## Exercise
A verbatim copy of the data is wanted, minus any picture in it.

==== Entries supplied

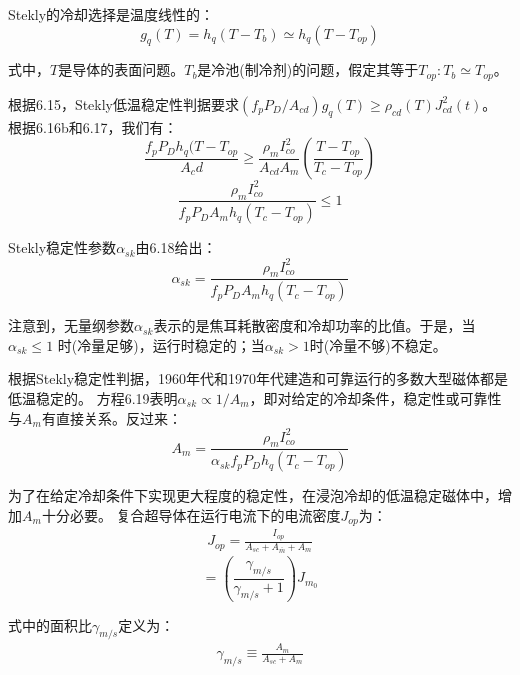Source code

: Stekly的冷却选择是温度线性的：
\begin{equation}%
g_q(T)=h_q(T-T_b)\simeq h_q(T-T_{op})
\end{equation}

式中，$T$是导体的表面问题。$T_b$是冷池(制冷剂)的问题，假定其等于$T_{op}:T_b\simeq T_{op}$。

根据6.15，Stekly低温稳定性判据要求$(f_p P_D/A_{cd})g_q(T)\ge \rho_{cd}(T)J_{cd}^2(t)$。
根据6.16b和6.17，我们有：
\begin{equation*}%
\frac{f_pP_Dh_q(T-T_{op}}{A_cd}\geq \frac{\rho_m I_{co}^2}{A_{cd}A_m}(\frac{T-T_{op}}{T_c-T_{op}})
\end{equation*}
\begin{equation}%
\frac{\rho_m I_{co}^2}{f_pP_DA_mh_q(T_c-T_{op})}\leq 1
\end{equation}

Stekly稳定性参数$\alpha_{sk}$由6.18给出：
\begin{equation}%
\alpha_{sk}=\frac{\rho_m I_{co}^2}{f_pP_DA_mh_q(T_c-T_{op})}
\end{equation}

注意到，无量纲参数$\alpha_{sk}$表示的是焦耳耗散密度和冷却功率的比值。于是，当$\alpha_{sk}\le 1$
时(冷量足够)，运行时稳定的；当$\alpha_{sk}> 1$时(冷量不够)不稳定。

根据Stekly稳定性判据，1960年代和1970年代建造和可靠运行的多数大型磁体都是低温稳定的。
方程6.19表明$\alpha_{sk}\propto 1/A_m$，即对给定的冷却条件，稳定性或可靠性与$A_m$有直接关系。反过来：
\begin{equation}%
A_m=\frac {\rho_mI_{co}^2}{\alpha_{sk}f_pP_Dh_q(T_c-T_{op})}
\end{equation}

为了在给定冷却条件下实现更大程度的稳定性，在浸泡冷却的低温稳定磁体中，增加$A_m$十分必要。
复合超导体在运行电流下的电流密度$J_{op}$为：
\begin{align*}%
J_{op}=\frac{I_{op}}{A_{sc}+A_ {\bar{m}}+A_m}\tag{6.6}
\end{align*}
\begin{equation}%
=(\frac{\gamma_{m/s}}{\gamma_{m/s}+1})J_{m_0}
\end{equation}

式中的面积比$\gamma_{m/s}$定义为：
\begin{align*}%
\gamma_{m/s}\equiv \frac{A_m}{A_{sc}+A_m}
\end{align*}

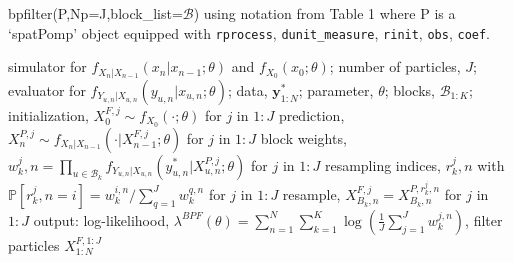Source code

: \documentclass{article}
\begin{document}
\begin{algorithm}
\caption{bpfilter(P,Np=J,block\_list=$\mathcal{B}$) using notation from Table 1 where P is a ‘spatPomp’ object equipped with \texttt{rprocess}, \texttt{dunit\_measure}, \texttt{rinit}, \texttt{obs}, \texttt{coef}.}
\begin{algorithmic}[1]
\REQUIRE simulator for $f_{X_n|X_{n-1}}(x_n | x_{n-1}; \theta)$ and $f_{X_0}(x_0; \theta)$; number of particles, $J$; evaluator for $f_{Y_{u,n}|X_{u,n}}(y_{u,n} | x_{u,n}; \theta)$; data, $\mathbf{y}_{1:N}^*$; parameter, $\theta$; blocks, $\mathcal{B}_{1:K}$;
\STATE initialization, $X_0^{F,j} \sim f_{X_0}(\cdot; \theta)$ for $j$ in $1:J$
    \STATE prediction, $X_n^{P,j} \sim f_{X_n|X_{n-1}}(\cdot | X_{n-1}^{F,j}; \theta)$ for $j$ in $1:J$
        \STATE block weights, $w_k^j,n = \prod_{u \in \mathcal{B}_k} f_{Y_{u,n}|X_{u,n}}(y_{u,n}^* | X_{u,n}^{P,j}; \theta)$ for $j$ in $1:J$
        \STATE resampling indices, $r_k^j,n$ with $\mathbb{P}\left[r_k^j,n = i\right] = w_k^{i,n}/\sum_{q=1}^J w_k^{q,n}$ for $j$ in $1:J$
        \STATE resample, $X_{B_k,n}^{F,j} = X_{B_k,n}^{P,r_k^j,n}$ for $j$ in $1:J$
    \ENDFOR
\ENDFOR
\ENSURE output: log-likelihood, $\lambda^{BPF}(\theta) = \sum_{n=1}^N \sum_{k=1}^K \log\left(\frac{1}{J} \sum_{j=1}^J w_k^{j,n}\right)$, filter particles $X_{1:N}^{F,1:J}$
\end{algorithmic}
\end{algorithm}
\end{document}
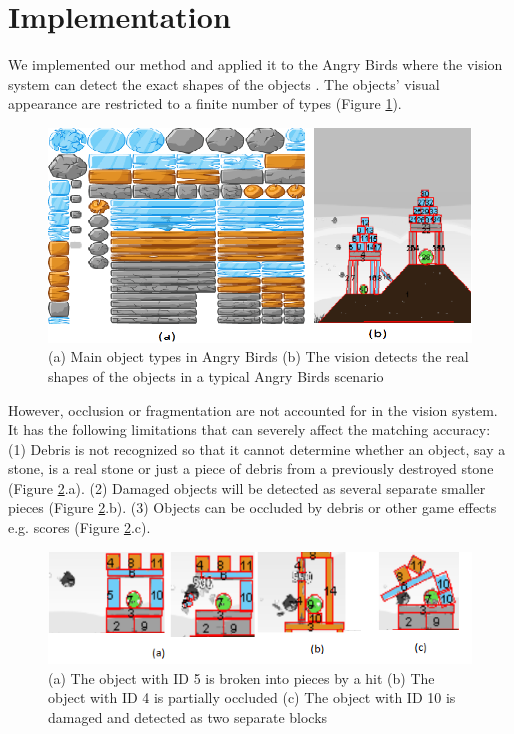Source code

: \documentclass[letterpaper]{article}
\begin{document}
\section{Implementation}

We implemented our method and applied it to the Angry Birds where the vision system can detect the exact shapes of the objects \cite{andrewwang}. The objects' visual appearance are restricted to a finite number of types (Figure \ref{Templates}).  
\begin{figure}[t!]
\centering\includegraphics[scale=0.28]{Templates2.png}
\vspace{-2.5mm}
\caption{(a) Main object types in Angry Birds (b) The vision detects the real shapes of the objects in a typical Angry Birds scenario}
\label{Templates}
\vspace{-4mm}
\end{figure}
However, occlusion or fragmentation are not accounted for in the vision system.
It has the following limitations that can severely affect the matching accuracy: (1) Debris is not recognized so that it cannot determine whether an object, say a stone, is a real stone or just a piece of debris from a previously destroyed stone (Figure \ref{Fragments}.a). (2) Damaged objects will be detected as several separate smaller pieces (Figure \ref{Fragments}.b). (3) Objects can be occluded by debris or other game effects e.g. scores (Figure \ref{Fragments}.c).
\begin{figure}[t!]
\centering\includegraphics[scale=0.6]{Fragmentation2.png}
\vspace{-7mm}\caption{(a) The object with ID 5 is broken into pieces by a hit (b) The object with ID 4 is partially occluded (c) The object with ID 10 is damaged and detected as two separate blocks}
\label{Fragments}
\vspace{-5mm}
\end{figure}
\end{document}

========

## Completed task
Source code

: Stekly的冷却选择是温度线性的：
\begin{equation}%
g_q(T)=h_q(T-T_b)\simeq h_q(T-T_{op})
\end{equation}

式中，$T$是导体的表面问题。$T_b$是冷池(制冷剂)的问题，假定其等于$T_{op}:T_b\simeq T_{op}$。

根据6.15，Stekly低温稳定性判据要求$(f_p P_D/A_{cd})g_q(T)\ge \rho_{cd}(T)J_{cd}^2(t)$。
根据6.16b和6.17，我们有：
\begin{equation*}%
\frac{f_pP_Dh_q(T-T_{op}}{A_cd}\geq \frac{\rho_m I_{co}^2}{A_{cd}A_m}(\frac{T-T_{op}}{T_c-T_{op}})
\end{equation*}
\begin{equation}%
\frac{\rho_m I_{co}^2}{f_pP_DA_mh_q(T_c-T_{op})}\leq 1
\end{equation}

Stekly稳定性参数$\alpha_{sk}$由6.18给出：
\begin{equation}%
\alpha_{sk}=\frac{\rho_m I_{co}^2}{f_pP_DA_mh_q(T_c-T_{op})}
\end{equation}

注意到，无量纲参数$\alpha_{sk}$表示的是焦耳耗散密度和冷却功率的比值。于是，当$\alpha_{sk}\le 1$
时(冷量足够)，运行时稳定的；当$\alpha_{sk}> 1$时(冷量不够)不稳定。

根据Stekly稳定性判据，1960年代和1970年代建造和可靠运行的多数大型磁体都是低温稳定的。
方程6.19表明$\alpha_{sk}\propto 1/A_m$，即对给定的冷却条件，稳定性或可靠性与$A_m$有直接关系。反过来：
\begin{equation}%
A_m=\frac {\rho_mI_{co}^2}{\alpha_{sk}f_pP_Dh_q(T_c-T_{op})}
\end{equation}

为了在给定冷却条件下实现更大程度的稳定性，在浸泡冷却的低温稳定磁体中，增加$A_m$十分必要。
复合超导体在运行电流下的电流密度$J_{op}$为：
\begin{align*}%
J_{op}=\frac{I_{op}}{A_{sc}+A_ {\bar{m}}+A_m}\tag{6.6}
\end{align*}
\begin{equation}%
=(\frac{\gamma_{m/s}}{\gamma_{m/s}+1})J_{m_0}
\end{equation}

式中的面积比$\gamma_{m/s}$定义为：
\begin{align*}%
\gamma_{m/s}\equiv \frac{A_m}{A_{sc}+A_m}
\end{align*}

Source code

: \documentclass{article}
\begin{document}
\begin{algorithm}
\caption{bpfilter(P,Np=J,block\_list=$\mathcal{B}$) using notation from Table 1 where P is a ‘spatPomp’ object equipped with \texttt{rprocess}, \texttt{dunit\_measure}, \texttt{rinit}, \texttt{obs}, \texttt{coef}.}
\begin{algorithmic}[1]
\REQUIRE simulator for $f_{X_n|X_{n-1}}(x_n | x_{n-1}; \theta)$ and $f_{X_0}(x_0; \theta)$; number of particles, $J$; evaluator for $f_{Y_{u,n}|X_{u,n}}(y_{u,n} | x_{u,n}; \theta)$; data, $\mathbf{y}_{1:N}^*$; parameter, $\theta$; blocks, $\mathcal{B}_{1:K}$;
\STATE initialization, $X_0^{F,j} \sim f_{X_0}(\cdot; \theta)$ for $j$ in $1:J$
    \STATE prediction, $X_n^{P,j} \sim f_{X_n|X_{n-1}}(\cdot | X_{n-1}^{F,j}; \theta)$ for $j$ in $1:J$
        \STATE block weights, $w_k^j,n = \prod_{u \in \mathcal{B}_k} f_{Y_{u,n}|X_{u,n}}(y_{u,n}^* | X_{u,n}^{P,j}; \theta)$ for $j$ in $1:J$
        \STATE resampling indices, $r_k^j,n$ with $\mathbb{P}\left[r_k^j,n = i\right] = w_k^{i,n}/\sum_{q=1}^J w_k^{q,n}$ for $j$ in $1:J$
        \STATE resample, $X_{B_k,n}^{F,j} = X_{B_k,n}^{P,r_k^j,n}$ for $j$ in $1:J$
    \ENDFOR
\ENDFOR
\ENSURE output: log-likelihood, $\lambda^{BPF}(\theta) = \sum_{n=1}^N \sum_{k=1}^K \log\left(\frac{1}{J} \sum_{j=1}^J w_k^{j,n}\right)$, filter particles $X_{1:N}^{F,1:J}$
\end{algorithmic}
\end{algorithm}
\end{document}
Source code

: \documentclass[letterpaper]{article}
\begin{document}
\section{Implementation}

We implemented our method and applied it to the Angry Birds where the vision system can detect the exact shapes of the objects \cite{andrewwang}. The objects' visual appearance are restricted to a finite number of types (Figure \ref{Templates}).  
\begin{figure}[t!]
\centering\includegraphics[scale=0.28]{Templates2.png}
\vspace{-2.5mm}
\caption{(a) Main object types in Angry Birds (b) The vision detects the real shapes of the objects in a typical Angry Birds scenario}
\label{Templates}
\vspace{-4mm}
\end{figure}
However, occlusion or fragmentation are not accounted for in the vision system.
It has the following limitations that can severely affect the matching accuracy: (1) Debris is not recognized so that it cannot determine whether an object, say a stone, is a real stone or just a piece of debris from a previously destroyed stone (Figure \ref{Fragments}.a). (2) Damaged objects will be detected as several separate smaller pieces (Figure \ref{Fragments}.b). (3) Objects can be occluded by debris or other game effects e.g. scores (Figure \ref{Fragments}.c).
\begin{figure}[t!]
\centering\includegraphics[scale=0.6]{Fragmentation2.png}
\vspace{-7mm}\caption{(a) The object with ID 5 is broken into pieces by a hit (b) The object with ID 4 is partially occluded (c) The object with ID 10 is damaged and detected as two separate blocks}
\label{Fragments}
\vspace{-5mm}
\end{figure}
\end{document}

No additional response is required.